Dataset entries:
────────

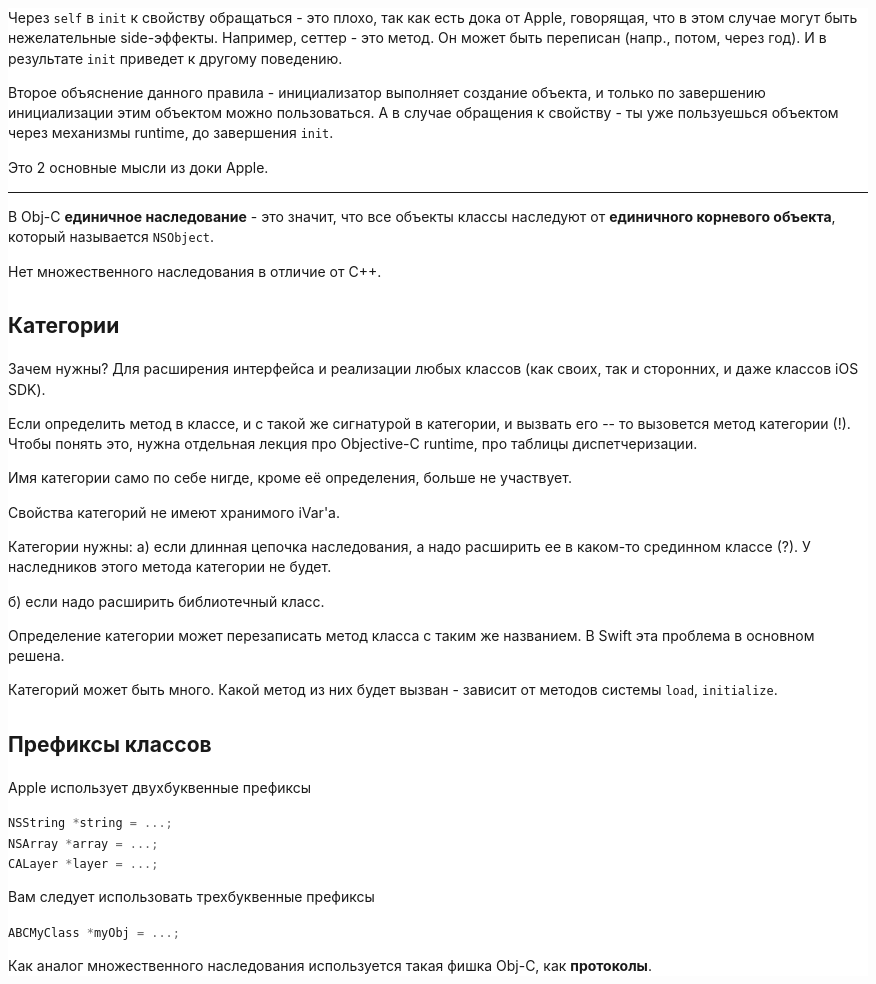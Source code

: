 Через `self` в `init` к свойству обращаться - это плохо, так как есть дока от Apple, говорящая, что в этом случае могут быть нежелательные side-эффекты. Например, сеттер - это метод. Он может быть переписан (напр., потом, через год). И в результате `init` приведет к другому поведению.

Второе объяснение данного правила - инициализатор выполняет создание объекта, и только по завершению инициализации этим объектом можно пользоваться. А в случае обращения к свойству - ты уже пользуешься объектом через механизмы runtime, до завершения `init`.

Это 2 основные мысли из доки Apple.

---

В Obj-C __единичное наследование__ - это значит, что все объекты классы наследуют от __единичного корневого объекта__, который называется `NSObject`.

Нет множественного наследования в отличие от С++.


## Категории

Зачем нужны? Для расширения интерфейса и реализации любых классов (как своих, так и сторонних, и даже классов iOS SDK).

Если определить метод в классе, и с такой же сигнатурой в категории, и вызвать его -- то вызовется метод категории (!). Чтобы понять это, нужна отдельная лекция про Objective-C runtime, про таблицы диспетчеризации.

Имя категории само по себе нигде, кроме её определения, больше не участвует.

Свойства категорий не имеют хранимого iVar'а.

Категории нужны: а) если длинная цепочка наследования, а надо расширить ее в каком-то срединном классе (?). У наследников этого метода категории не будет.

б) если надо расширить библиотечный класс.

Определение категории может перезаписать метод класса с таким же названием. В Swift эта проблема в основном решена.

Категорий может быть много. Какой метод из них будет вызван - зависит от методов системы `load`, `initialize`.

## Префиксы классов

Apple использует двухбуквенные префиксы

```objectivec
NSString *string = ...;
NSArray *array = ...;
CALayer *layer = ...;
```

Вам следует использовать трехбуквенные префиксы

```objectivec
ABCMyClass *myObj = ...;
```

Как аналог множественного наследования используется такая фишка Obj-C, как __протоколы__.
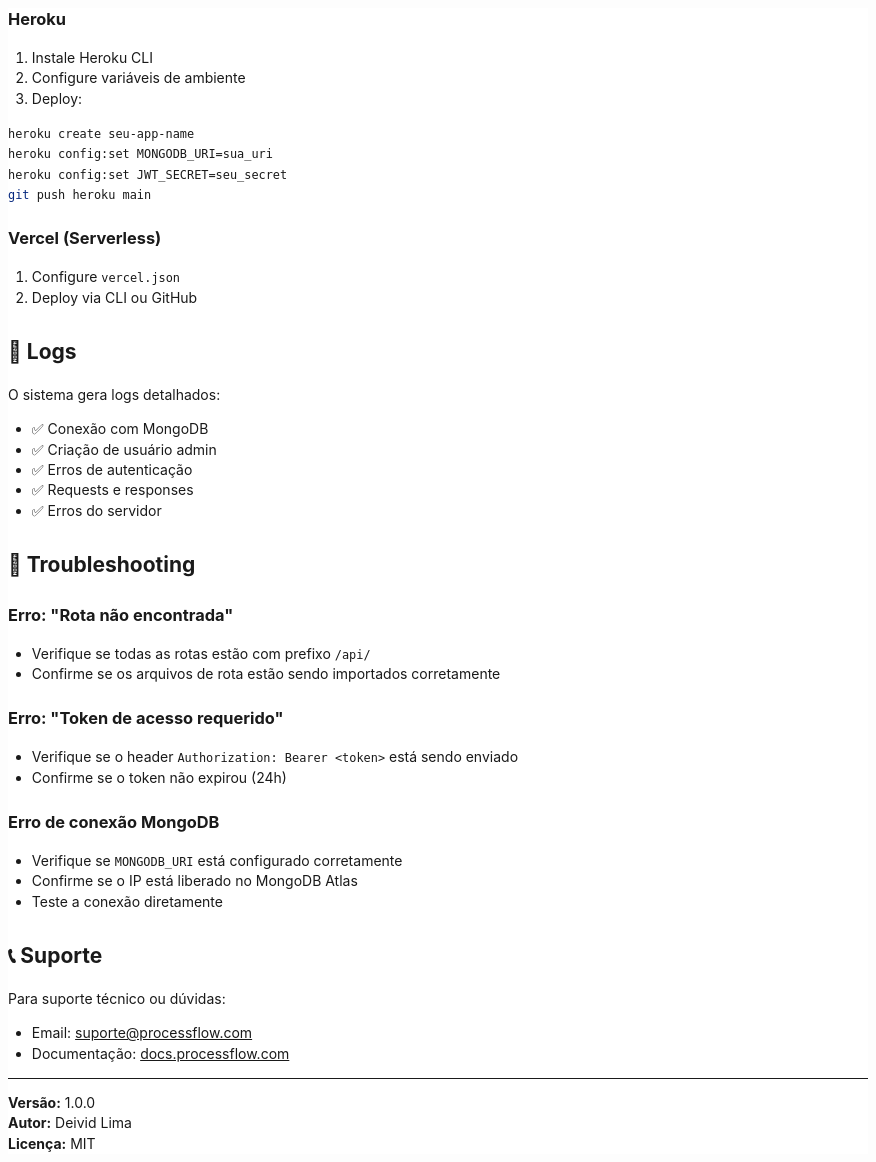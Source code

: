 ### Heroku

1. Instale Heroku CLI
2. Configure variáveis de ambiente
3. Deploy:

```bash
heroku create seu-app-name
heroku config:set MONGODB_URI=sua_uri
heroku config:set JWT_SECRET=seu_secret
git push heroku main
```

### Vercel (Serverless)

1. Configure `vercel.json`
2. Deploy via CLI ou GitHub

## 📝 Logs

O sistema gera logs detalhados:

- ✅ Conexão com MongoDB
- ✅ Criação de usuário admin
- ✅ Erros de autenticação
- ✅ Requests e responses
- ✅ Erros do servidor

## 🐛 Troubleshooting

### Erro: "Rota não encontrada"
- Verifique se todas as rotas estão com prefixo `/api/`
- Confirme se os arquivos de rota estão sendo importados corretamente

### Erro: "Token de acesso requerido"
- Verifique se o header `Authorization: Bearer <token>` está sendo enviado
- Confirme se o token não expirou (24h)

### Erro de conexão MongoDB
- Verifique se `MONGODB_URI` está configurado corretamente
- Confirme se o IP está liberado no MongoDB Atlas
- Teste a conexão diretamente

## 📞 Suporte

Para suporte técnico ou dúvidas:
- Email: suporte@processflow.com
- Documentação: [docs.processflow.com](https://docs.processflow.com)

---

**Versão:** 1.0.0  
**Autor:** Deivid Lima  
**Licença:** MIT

────────

#### [DESCRIPTION OF THE TASK]
Each record is to be copied word for word, with no images carried over.

#### [FINAL ANSWER]
Source code

: Через `self` в `init` к свойству обращаться - это плохо, так как есть дока от Apple, говорящая, что в этом случае могут быть нежелательные side-эффекты. Например, сеттер - это метод. Он может быть переписан (напр., потом, через год). И в результате `init` приведет к другому поведению.

Второе объяснение данного правила - инициализатор выполняет создание объекта, и только по завершению инициализации этим объектом можно пользоваться. А в случае обращения к свойству - ты уже пользуешься объектом через механизмы runtime, до завершения `init`.

Это 2 основные мысли из доки Apple.

---

В Obj-C __единичное наследование__ - это значит, что все объекты классы наследуют от __единичного корневого объекта__, который называется `NSObject`.

Нет множественного наследования в отличие от С++.


## Категории

Зачем нужны? Для расширения интерфейса и реализации любых классов (как своих, так и сторонних, и даже классов iOS SDK).

Если определить метод в классе, и с такой же сигнатурой в категории, и вызвать его -- то вызовется метод категории (!). Чтобы понять это, нужна отдельная лекция про Objective-C runtime, про таблицы диспетчеризации.

Имя категории само по себе нигде, кроме её определения, больше не участвует.

Свойства категорий не имеют хранимого iVar'а.

Категории нужны: а) если длинная цепочка наследования, а надо расширить ее в каком-то срединном классе (?). У наследников этого метода категории не будет.

б) если надо расширить библиотечный класс.

Определение категории может перезаписать метод класса с таким же названием. В Swift эта проблема в основном решена.

Категорий может быть много. Какой метод из них будет вызван - зависит от методов системы `load`, `initialize`.

## Префиксы классов

Apple использует двухбуквенные префиксы

```objectivec
NSString *string = ...;
NSArray *array = ...;
CALayer *layer = ...;
```

Вам следует использовать трехбуквенные префиксы

```objectivec
ABCMyClass *myObj = ...;
```

Как аналог множественного наследования используется такая фишка Obj-C, как __протоколы__.
Source code

: ### Heroku

1. Instale Heroku CLI
2. Configure variáveis de ambiente
3. Deploy:

```bash
heroku create seu-app-name
heroku config:set MONGODB_URI=sua_uri
heroku config:set JWT_SECRET=seu_secret
git push heroku main
```

### Vercel (Serverless)

1. Configure `vercel.json`
2. Deploy via CLI ou GitHub

## 📝 Logs

O sistema gera logs detalhados:

- ✅ Conexão com MongoDB
- ✅ Criação de usuário admin
- ✅ Erros de autenticação
- ✅ Requests e responses
- ✅ Erros do servidor

## 🐛 Troubleshooting

### Erro: "Rota não encontrada"
- Verifique se todas as rotas estão com prefixo `/api/`
- Confirme se os arquivos de rota estão sendo importados corretamente

### Erro: "Token de acesso requerido"
- Verifique se o header `Authorization: Bearer <token>` está sendo enviado
- Confirme se o token não expirou (24h)

### Erro de conexão MongoDB
- Verifique se `MONGODB_URI` está configurado corretamente
- Confirme se o IP está liberado no MongoDB Atlas
- Teste a conexão diretamente

## 📞 Suporte

Para suporte técnico ou dúvidas:
- Email: suporte@processflow.com
- Documentação: [docs.processflow.com](https://docs.processflow.com)

---

**Versão:** 1.0.0  
**Autor:** Deivid Lima  
**Licença:** MIT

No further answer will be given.